WHAT YOU SHOULD DO = Produce the tally of lines in the material below that hold "Client", without anything else.

DATA SECTION =

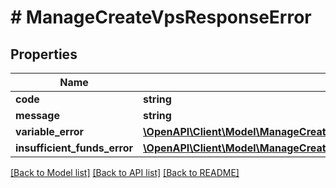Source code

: # # ManageCreateVpsResponseError

## Properties

Name | Type | Description | Notes
------------ | ------------- | ------------- | -------------
**code** | **string** |  | [optional]
**message** | **string** |  | [optional]
**variable_error** | [**\OpenAPI\Client\Model\ManageCreateVpsResponseErrorSoftwareVariableError**](ManageCreateVpsResponseErrorSoftwareVariableError.md) |  | [optional]
**insufficient_funds_error** | [**\OpenAPI\Client\Model\ManageCreateVpsResponseErrorInsufficientFundsError**](ManageCreateVpsResponseErrorInsufficientFundsError.md) |  | [optional]

[[Back to Model list]](../../README.md#models) [[Back to API list]](../../README.md#endpoints) [[Back to README]](../../README.md)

EXERCISE RESULT = 2